Search code examples
sqlpostgresqlfull-text-searchtsvector

Full text search returning too many irrelevant results and causing poor performance


I'm using the full text search feature from Postgres and for the most part it works fine.

I have a column in my database table called documentFts that is basically the ts_vector version of the body field, which is a text column, and that's indexed with GIN index.

Here's my query:

select
      count(*) OVER() AS full_count,
      id,
      url, 
      (("urlScore" / 100) + ts_rank("documentFts", websearch_to_tsquery($4, $1))) as "finalScore",
      ts_headline(\'english_unaccent\', title, websearch_to_tsquery($4, $1)) as title,
      ts_headline(\'english_unaccent\', body, websearch_to_tsquery($4, $1)) as body,
      "possibleEncoding",
      "responseYear"
    from "Entries"
    where 
      "language" = $3 and 
      "documentFts" @@ websearch_to_tsquery($4, $1)
    order by (("urlScore" / 100) + ts_rank("documentFts", websearch_to_tsquery($4, $1))) desc limit 20 offset $2;

The dictionary is english_unaccent because I created one based on english that uses the unaccent extension by using:

CREATE TEXT SEARCH CONFIGURATION english_unaccent (
  COPY = english
);

ALTER TEXT SEARCH CONFIGURATION english_unaccent
  ALTER MAPPING FOR hword, hword_part, word WITH unaccent,
  english_stem;

I did the same for other languages.

And then I did this to my Entries db:

ALTER TABLE "Entries"
  ADD COLUMN "documentFts" tsvector;

UPDATE
  "Entries"
SET
  "documentFts" = (setweight(to_tsvector('english_unaccent', coalesce(title)), 'A') || setweight(to_tsvector('english_unaccent', coalesce(body)), 'C'))
WHERE
  "language" = 'english';

I have a column in my table with the language of the entry, hence the "language" = 'english'.

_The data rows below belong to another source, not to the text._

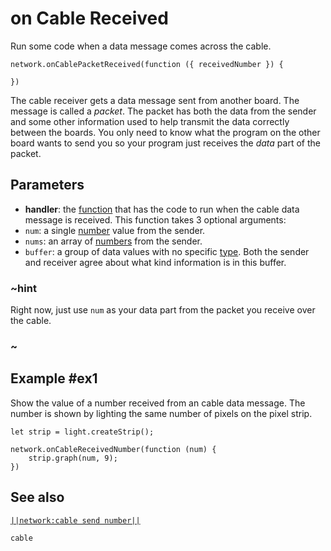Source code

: # on Cable Received

Run some code when a data message comes across the cable.

```sig
network.onCablePacketReceived(function ({ receivedNumber }) { 
	
})
```

The cable receiver gets a data message sent from another board. The message is called a
_packet_. The packet has both the data from the sender and some other information used to help
transmit the data correctly between the boards. You only need to know what the program on the other
board wants to send you so your program just receives the _data_ part of the packet.

## Parameters

* **handler**: the [function](/types/function) that has the code to run when the cable data message is received.
This function takes 3 optional arguments:
* ``num``: a single [number](/types/number) value from the sender.
* ``nums``: an array of [numbers](/types/number) from the sender.
* ``buffer``: a group of data values with no specific [type](/types). Both the sender and receiver agree about what kind information is in this buffer.

### ~hint
Right now, just use ``num`` as your data part from the packet you receive over the cable.
### ~

## Example #ex1

Show the value of a number received from an cable data message. The number is shown by lighting the same number of pixels on the pixel strip.

```blocks
let strip = light.createStrip();

network.onCableReceivedNumber(function (num) {
    strip.graph(num, 9);
})
```

## See also

[``||network:cable send number||``](/reference/network/cable-send-number)

```package
cable
```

So, the problem I'm having is that for words like animal, anime or animation, they all go into the vector as anim, which means that if I search for any of those words I get results with all of those variations.

That returns a HUGE dataset that causes the query to be quite slow compared to searches that return fewer items. And also, if I search for Anime, my first results contain Animal, Animated and the first result that has the word Anime is the 12th one.

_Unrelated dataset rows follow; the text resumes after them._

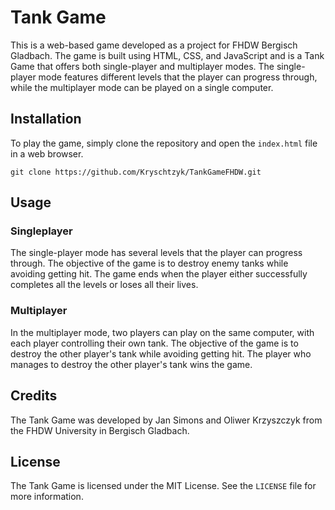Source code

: # Tank Game

This is a web-based game developed as a project for FHDW Bergisch Gladbach. The game is built using HTML, CSS, and JavaScript and is a Tank Game that offers both single-player and multiplayer modes. The single-player mode features different levels that the player can progress through, while the multiplayer mode can be played on a single computer.

## Installation

To play the game, simply clone the repository and open the `index.html` file in a web browser. 

```
git clone https://github.com/Kryschtzyk/TankGameFHDW.git
```

## Usage

### Singleplayer

The single-player mode has several levels that the player can progress through. The objective of the game is to destroy enemy tanks while avoiding getting hit. The game ends when the player either successfully completes all the levels or loses all their lives.

### Multiplayer

In the multiplayer mode, two players can play on the same computer, with each player controlling their own tank. The objective of the game is to destroy the other player's tank while avoiding getting hit. The player who manages to destroy the other player's tank wins the game.

## Credits

The Tank Game was developed by Jan Simons and Oliwer Krzyszczyk from the FHDW University in Bergisch Gladbach. 

## License

The Tank Game is licensed under the MIT License. See the `LICENSE` file for more information.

Shouldn't animation be transformed to animat in the vector and animal just be animal as the other variations for it are animals or animalia?

I've been searching for a solution to this without much luck, is there any way I can improve this, I'm happy to install extensions, reindex the column or whatever.


Solution

  • There are so many little details to this. The best solution depends on the exact situation and exact requirements.

    Two simple options:

    Simple tweak 1

    If you want to sort rows where title or body have a word starting with 'Anime' (exactly) in it, matched case-insensitively, add an ORDER BY expression like:

    ORDER  BY unaccent(concat_ws(' ', title, body) !~* ('\m' || f_regexp_escape($4))
            , (("urlScore" / 100) + ts_rank("documentFts", websearch_to_tsquery($4, $1))) DESC
    
    

    Where the auxiliary function f_regexp_escape() escapes special regexp characters and is defined here:

    That expression is rather expensive, but since it's only applied to filtered results, the effect is limited. You may have to fine-tune, as other search terms present other difficulties. Think of 'body' / 'bodies' stemming to 'bodi' ...

    Simple tweak 2

    To remove English stemming completely, base yours on the 'simple' TEXT SEARCH CONFIGURATION:

    CREATE TEXT SEARCH CONFIGURATION simple_unaccent (
      COPY = simple
    );
    

    Etc.

    Then the actual language of the text is irrelevant.The index gets substantially bigger, and the search is done on literal spellings. You can now widen the search with prefix matching like:

    WHERE  "documentFts" @@ to_tsquery('simple_unaccent', ($1 || ':*')
    

    Again, you'll have to fine-tune. The simple example only works for single-word patterns. And I doubt you want to get rid of stemming altogether. Probably too radical.

    See:

    Proper solution: Synonym dictionary

    You need access to the installation drive of the Postgres server for this. So typically not possible with most hosted services.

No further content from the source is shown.